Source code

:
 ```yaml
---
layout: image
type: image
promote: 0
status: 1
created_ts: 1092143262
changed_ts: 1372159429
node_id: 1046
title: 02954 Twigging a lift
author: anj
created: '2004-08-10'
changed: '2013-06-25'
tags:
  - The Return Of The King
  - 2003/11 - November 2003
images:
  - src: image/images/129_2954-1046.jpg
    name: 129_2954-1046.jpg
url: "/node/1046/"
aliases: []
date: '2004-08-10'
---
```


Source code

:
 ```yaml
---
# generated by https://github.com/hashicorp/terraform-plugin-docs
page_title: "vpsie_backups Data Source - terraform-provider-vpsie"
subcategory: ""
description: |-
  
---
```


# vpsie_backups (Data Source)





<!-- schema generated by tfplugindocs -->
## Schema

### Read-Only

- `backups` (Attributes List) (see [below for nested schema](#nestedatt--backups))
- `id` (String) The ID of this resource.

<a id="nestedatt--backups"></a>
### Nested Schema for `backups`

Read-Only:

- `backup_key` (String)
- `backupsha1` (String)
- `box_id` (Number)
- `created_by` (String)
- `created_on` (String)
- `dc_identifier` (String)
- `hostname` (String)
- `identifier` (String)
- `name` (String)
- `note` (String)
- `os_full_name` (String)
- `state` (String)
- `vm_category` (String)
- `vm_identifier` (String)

■ **ASSIGNMENT**
What is needed is a copy of every line above in which "Data" appears.

■ **EXERCISE RESPONSE**
page_title: "vpsie_backups Data Source - terraform-provider-vpsie"
# vpsie_backups (Data Source)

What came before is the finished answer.